As pointed out in a recent report published by Verizon[1], a large portion of cybersecurity incidents – almost one in every five cases – arises from the carelessness and/or inexperience of the employee, often dictated by distraction, poor motivation, and inadequate preparation up to the hypothesis of misconduct caused by the so-called “burnout“, i.e., a real exhaustion of the employee due to excessive workload.

Furthermore, according to research conducted in 2018 by the Information Security & Privacy Observatory of the Politecnico di Milano[2] among the different types of vulnerabilities that increased the risk exposure of the surveyed organizations, distraction and low employee awareness was found to represent the highest risk for 82% of companies.


Social Engineering

In the internal context of a company, the main source of risk comes from social engineering attacks, a particularly sophisticated form of attack that aims at deceiving an employee for malicious purposes such as stealing their identity or personal data or even enticing them to do something malicious.
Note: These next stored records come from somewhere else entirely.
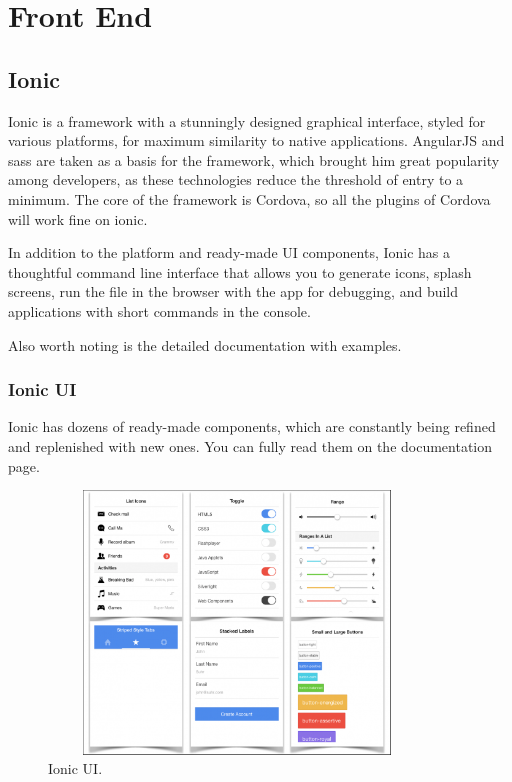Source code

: \section{Front End}

\subsection{Ionic}
Ionic is a framework with a stunningly designed graphical interface, styled for various platforms, for maximum similarity to native applications. AngularJS and sass are taken as a basis for the framework, which brought him great popularity among developers, as these technologies reduce the threshold of entry to a minimum. The core of the framework is Cordova, so all the plugins of Cordova will work fine on ionic.\par In addition to the platform and ready-made UI components, Ionic has a thoughtful command line interface that allows you to generate icons, splash screens, run the file in the browser with the app for debugging, and build applications with short commands in the console.\par Also worth noting is the detailed documentation with examples.\cite{Ionic}

\subsubsection{Ionic UI}
Ionic has dozens of ready-made components, which are constantly being refined and replenished with new ones. You can fully read them on the documentation page.\cite{IonicUI}

\begin{figure}[h]
\centering
\includegraphics[width=10cm, height=7cm]{img/IonicUI.png}
\caption{Ionic UI.}
\end{figure}

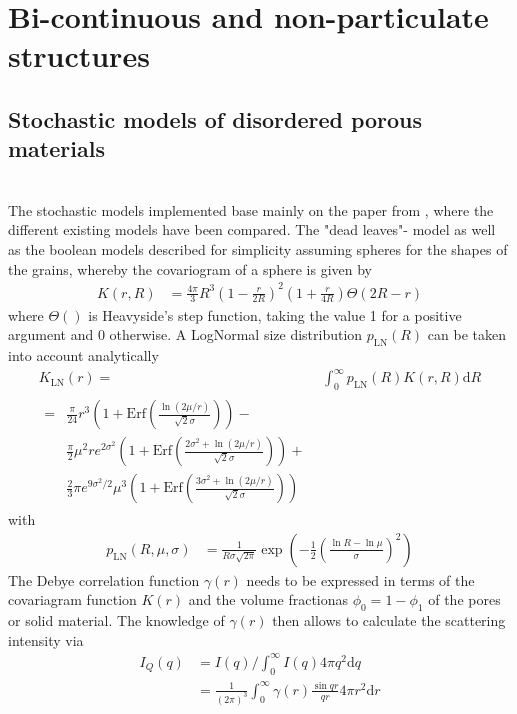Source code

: \section{Bi-continuous and non-particulate structures}

\subsection{Stochastic models of disordered porous materials}~\\

The stochastic models implemented base mainly on the paper from \cite{Gommes2018}, where the different existing models have been  compared. The "dead leaves"- model as well as the boolean models described for simplicity assuming spheres for the shapes of the grains, whereby the covariogram of a sphere is given by
\begin{align}\label{eq:covariogram_sphere}
K(r,R) &= \frac{4\pi}{3}R^3\left(1-\frac{r}{2R}\right)^2\left(1+\frac{r}{4R}\right)\Theta(2R-r)
\end{align}
where $\Theta()$ is Heavyside's step function, taking the value 1 for a positive argument and 0 otherwise. A LogNormal size distribution $p_\mathrm{LN}(R)$ can be taken into account analytically
\begin{align}
  K_\mathrm{LN}(r) =& \int_0^\infty  p_\mathrm{LN}(R) K(r,R) \mathrm{d}R \nonumber\\
       \begin{split}
            =& \frac{\pi}{24} r^3 \left(1+\mathrm{Erf}\left(\frac{\ln(2\mu/r)}{\sqrt{2}\sigma}\right)\right) -\\
            & \frac{\pi}{2}\mu^2r e^{2\sigma^2} \left(1+\mathrm{Erf}\left(\frac{2\sigma^2+\ln(2\mu/r)}{\sqrt{2}\sigma}\right)\right) +\\
            & \frac23 \pi e^{9\sigma^2/2}\mu^3\left(1+\mathrm{Erf}\left(\frac{3\sigma^2+\ln(2\mu/r)}{\sqrt{2}\sigma}\right)\right)
       \end{split} \label{eq:covariogram_sphere_LogNorm}
\end{align}
with
\begin{align}
  p_\mathrm{LN}(R,\mu,\sigma) &=  \frac{1}{R\sigma \sqrt{2 \pi}}\exp\left(-\frac{1}{2}\left(\frac{\ln R -
        \ln\mu}{\sigma}\right)^2\right)
\end{align}
The Debye correlation function $\gamma(r)$ needs to be expressed in terms of the covariagram function $K(r)$ and the volume fractionas $\phi_0=1-\phi_1$ of the pores or solid material. The knowledge of $\gamma(r)$ then allows to calculate the scattering intensity via
\begin{align}
  I_Q(q) &= I(q)/\int_0^\infty I(q) 4\pi q^2 \mathrm{d}q \\
         &= \frac{1}{(2\pi)^3} \int_0^\infty \gamma(r) \frac{\sin qr}{qr}4\pi r^2\mathrm{d}r
\end{align}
Social engineering attacks can be considered as a technique of “manipulation” of people, which – unlike other cyber threats – does not exploit the weaknesses of information systems, but rather the weaknesses and naivety of human beings, thus circumventing the digital infrastructure security perimeter of the company.

In social engineering, the attack phase is preceded by a phase of information gathering, in which an in-depth study of the victim is carried out, analyzing his personality, habits and behaviors. Similarly, when the target of the social engineering attack is not a single person but an entire organization, the object of the criminals’ study will be the collection of as much information as possible, available from various sources (company website, social networks, social data, documents available on the network, etc.), in order to have a detailed understanding of the target company and the behavior of its employees.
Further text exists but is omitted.